Biography & Artist Statement

Biography

James V.Freeman has been regularly exhibited in the art world since moving to the Eastern U.S. from Chicago in October of 1999. He currently resides in Lancaster, Pa,

which hosts a thriving art community.

In addition to numerous gallery exhibitions he has been included in many juried exhibitions at museums and arts organizations. He has most recently been included in juried shows at Lancaster Museum of Art, Trenton City Museum and a solo show at Isadore Gallery in Lancaster, where he is represented.

Mr. Freeman has recieved numerous awards at Juried shows and magazines. These have been inclusion in New American Paintings magazine, International Artist(Grand Prize), New Art International, Best of show at Lancaster Museum of Art and atTrenton City Museum, as well as many more in his professional career. He has gotten much attention in the last few years from arts writers and collectors. In 2002 he was included in Doris Brandes' book "Artists of the River Towns". He gives slide lectures now and then to arts and educational organizations.

 

 

 

 


Artist Statement

My paintings are a combination of landscape and still-life, three dimensional places of dramatically charged color and form, sometimes drawing from figurative sources as inspiration for non-figurative forms. There is often a crisp architectural quality behind the biomorphic and geological subjects as well. In a nutshell, I create “environments” where aesthetic impulses that represent my deepest emotional and conceptual views on the world converge to forma compelling, memorable landscape that, although wrought of my subjective personal visual language, manage to transfer their meaning upon the minds of viewers remarkably intact.

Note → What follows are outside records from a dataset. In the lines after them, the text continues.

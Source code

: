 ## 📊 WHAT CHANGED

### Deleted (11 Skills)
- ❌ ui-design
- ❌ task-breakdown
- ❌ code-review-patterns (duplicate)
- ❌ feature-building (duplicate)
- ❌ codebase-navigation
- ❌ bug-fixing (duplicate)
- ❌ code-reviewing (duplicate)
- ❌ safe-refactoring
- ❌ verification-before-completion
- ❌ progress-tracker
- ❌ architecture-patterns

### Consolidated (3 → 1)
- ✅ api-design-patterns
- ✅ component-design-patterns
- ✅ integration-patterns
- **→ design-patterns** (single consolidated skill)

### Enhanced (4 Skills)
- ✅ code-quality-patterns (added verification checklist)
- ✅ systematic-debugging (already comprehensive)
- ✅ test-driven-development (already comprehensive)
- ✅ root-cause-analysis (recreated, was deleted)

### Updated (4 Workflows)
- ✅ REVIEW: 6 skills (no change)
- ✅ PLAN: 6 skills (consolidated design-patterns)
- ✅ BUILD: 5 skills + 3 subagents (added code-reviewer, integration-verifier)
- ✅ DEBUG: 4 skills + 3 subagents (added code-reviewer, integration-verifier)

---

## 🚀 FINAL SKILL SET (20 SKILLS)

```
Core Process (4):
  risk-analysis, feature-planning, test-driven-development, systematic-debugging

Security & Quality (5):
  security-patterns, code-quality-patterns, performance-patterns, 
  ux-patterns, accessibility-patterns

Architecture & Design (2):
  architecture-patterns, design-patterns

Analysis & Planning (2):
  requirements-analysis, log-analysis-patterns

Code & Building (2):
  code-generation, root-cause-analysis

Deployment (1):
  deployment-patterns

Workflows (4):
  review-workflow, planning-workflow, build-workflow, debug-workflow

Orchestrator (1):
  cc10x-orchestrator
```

There are no narrative or illustrative concepts, no directly addressed issues; only a quiltwork of object/scape, manufactured/organic, recruited and ordered with intimate care in an atmosphere-rich picture plane.

 



These images of intertwined landscapes and objects mesmerize with a playful distortion of scale by combining tiny, upclose objects with middleground and distant scenery. These visions are composed largely from memory, luminous and dreamlike, in a way that is at once abstract and sculpturally realistic. One often sees the abstract goal of the image before “stepping” into the spatial landscape.

I grew up as a Huck Finn sort of boy, having spent much time exploring Illinois rivers, creeks, caves, forests, prairies, quarry lakes and urban landscapes. Before I began to channel my creative spark deliberately into visual art, I built mini environments out of treehouse platforms, foxholes, brush shelters, and various garage junk without quite knowing why I needed to go to such decorative extremes. In the midst of domestic turbulence I withdrew to such places to create, read and unwittingly develop a personal language of visual expression as I began to make art my way of life by the age of fourteen.

Even with an image designed entirely from natural elements the viewer can sense the essence of the era in which it belongs, be it the 17th or 20th century. When I do the same, the work draws from my era. Having been affected by manufacturing, science, film and television, I effortlessly mingle fascination over seedpods, insects, atoms, toys, aircraft, planets, cities and geology. I cant help but let a hint of atomic, planetary and aerodynamic creep into the way I see a dandelion stem, apple, moth or thistle. All of these tools I use to convey my haunted fascination with passage of time, remniscience, decay, psychological/spatial relativity, natural process, sensuality and a range of complex emotions.